L’INFANZIA ALL’ORFANOTROFIO
Cresciuto nell’orfanotrofio Wool’s, Tom Riddle non era un bambino come gli altri. Fin da piccolo mostrava segni di qualcosa di… diverso. Non aveva amici, non cercava affetto. Era freddo, calcolatore, e già dimostrava un talento per la manipolazione. Ma, soprattutto, Tom scoprì di poter fare cose che nessun altro poteva: far muovere gli oggetti senza toccarli, controllare animali, persino infliggere dolore a chi lo contrariava.

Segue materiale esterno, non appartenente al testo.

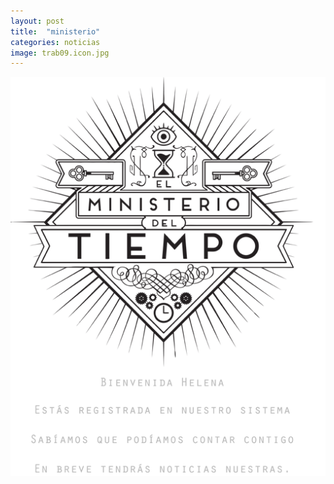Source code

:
 ```yaml
---
layout: post
title:  "ministerio"
categories: noticias
image: trab09.icon.jpg
---
```

<img src="/img/ministerio.png">
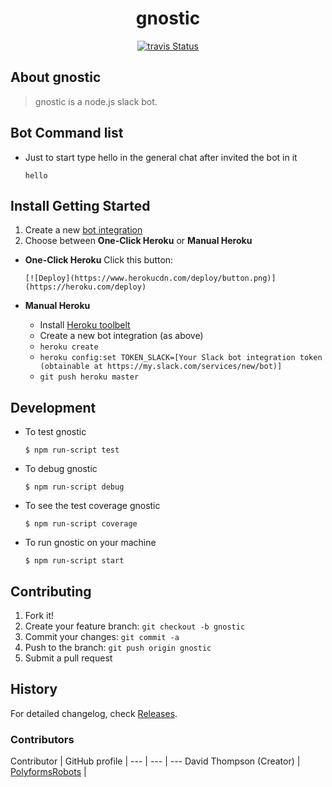 <h1 align="center">gnostic</h1>
<p align="center">
    <a title='Build Status' href="https://travis-ci.org/PolyformsRobots/gnostic">
        <img src='https://travis-ci.org/PolyformsRobots/gnostic.svg?branch=master' alt='travis Status' />
    </a>
</p>

## About gnostic
>gnostic is a  node.js slack bot.

## Bot Command list

* Just to start type hello in the general chat after invited the bot in it
   
    ``` hello  ```


## Install Getting Started
1. Create a new [bot integration](https://my.slack.com/services/new/bot)
1. Choose between **One-Click Heroku** or **Manual Heroku**

 - **One-Click Heroku**
       Click this button:

       [![Deploy](https://www.herokucdn.com/deploy/button.png)](https://heroku.com/deploy)

 - **Manual Heroku**
    *  Install [Heroku toolbelt](https://devcenter.heroku.com/articles/getting-started-with-nodejs#set-up)
    * Create a new bot integration (as above)
    *  `heroku create`
    *  `heroku config:set TOKEN_SLACK=[Your Slack bot integration token (obtainable at https://my.slack.com/services/new/bot)]`
    *  `git push heroku master`


## Development

* To test gnostic

    ```$ npm run-script test```

* To debug gnostic

    ```$ npm run-script debug```

* To see the test coverage gnostic

    ```$ npm run-script coverage```

* To run gnostic on your machine

    ```$ npm run-script start```

## Contributing

1. Fork it!
2. Create your feature branch: `git checkout -b gnostic`
3. Commit your changes: `git commit -a `
4. Push to the branch: `git push origin gnostic`
5. Submit a pull request

## History

For detailed changelog, check [Releases](https://github.com/PolyformsRobots/gnostic/releases).

### Contributors

Contributor | GitHub profile | 
--- | --- | ---
David Thompson  (Creator) | [PolyformsRobots](https://github.com/PolyformsRobots) | 


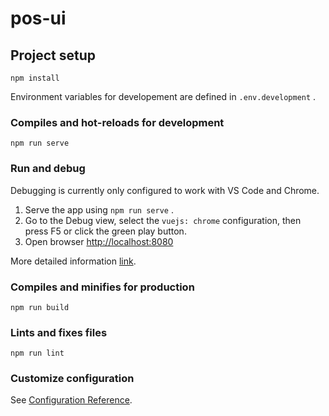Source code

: # pos-ui

## Project setup
```
npm install
```
Environment variables for developement are defined in `.env.development` .

### **Compiles and hot-reloads for development**
```
npm run serve
```

### **Run and debug**
Debugging is currently only configured to work with VS Code and Chrome.

1. Serve the app using `npm run serve` .
2. Go to the Debug view, select the `vuejs: chrome` configuration, then press F5 or click the green play button.
3. Open browser [http://localhost:8080](http://localhost:8080)

More detailed information [link](https://vuejs.org/v2/cookbook/debugging-in-vscode.html).

### **Compiles and minifies for production**
```
npm run build
```

### **Lints and fixes files**
```
npm run lint
```

### **Customize configuration**
See [Configuration Reference](https://cli.vuejs.org/config/).
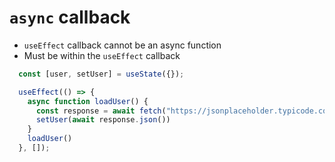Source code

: # `async` callback

* `useEffect` callback cannot be an async function
* Must be within the `useEffect` callback

```js
  const [user, setUser] = useState({});

  useEffect(() => {
    async function loadUser() {
      const response = await fetch("https://jsonplaceholder.typicode.com/users/1");
      setUser(await response.json())
    }
    loadUser()
  }, []);
```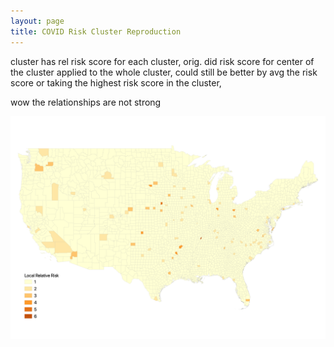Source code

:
 ```yaml
---
layout: page
title: COVID Risk Cluster Reproduction
---
```



cluster has rel risk score for each cluster, orig. did risk score for center of the cluster applied to the whole cluster, could still be better by avg the risk score or taking the highest risk score in the cluster,

wow the relationships are not strong

![Figure](assets/chakraborty_figure.png)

Questi non erano semplici capricci di un bambino. Tom stava manifestando i primi segni della sua magia, senza sapere cosa fosse. Usava i suoi poteri per spaventare gli altri bambini, rubando i loro oggetti e creando una sorta di dominio nell’orfanotrofio. Un episodio, raccontato in Harry Potter e il Principe Mezzosangue, ci mostra la sua crudeltà: portò due compagni in una grotta e li terrorizzò, lasciandoli traumatizzati.
Ma non era solo la magia a renderlo speciale. Tom era incredibilmente intelligente, affascinante quando voleva, e aveva un’ossessione per essere diverso, unico. Odiava il suo nome, Tom, perché era ‘comune’. Odiava l’idea di essere come gli altri. E, soprattutto, non aveva idea di avere un’eredità magica… almeno fino all’arrivo di un uomo che avrebbe cambiato tutto: Albus Silente.
L’INCONTRO CON SILENTE
Nel 1938, quando Tom aveva 11 anni, Albus Silente, allora professore di Trasfigurazione a Hogwarts, bussò alla porta dell’orfanotrofio. Il suo compito? Informare Tom della sua natura magica e offrirgli un posto nella scuola di magia e stregoneria. Ma l’incontro non fu esattamente caloroso.
Tom, diffidente, pensò inizialmente che Silente fosse un medico venuto a rinchiuderlo in un manicomio. Ma quando Silente gli rivelò la verità – che era un mago, che i suoi poteri erano reali e che c’era un mondo dove sarebbe stato speciale – qualcosa scattò in lui. Tom non era sorpreso: aveva sempre saputo di essere destinato a grandi cose dí essere speciale. Tuttavia, mostrò subito il suo lato oscuro. Quando scoprì Silente di una scatola piena di oggetti rubati, trofei delle sue piccole crudeltà glielo disse.
Silente, con la sua calma leggendaria, non si lasciò intimidire, ma colse subito la pericolosità di quel ragazzo. Gli impose di restituire gli oggetti e lo avvertì che a Hogwarts la magia doveva essere usata con responsabilità. Tom, però, non vedeva l’ora di lasciare l’orfanotrofio e scoprire il mondo magico. Per lui, Hogwarts non era solo una scuola: era il primo passo verso il potere.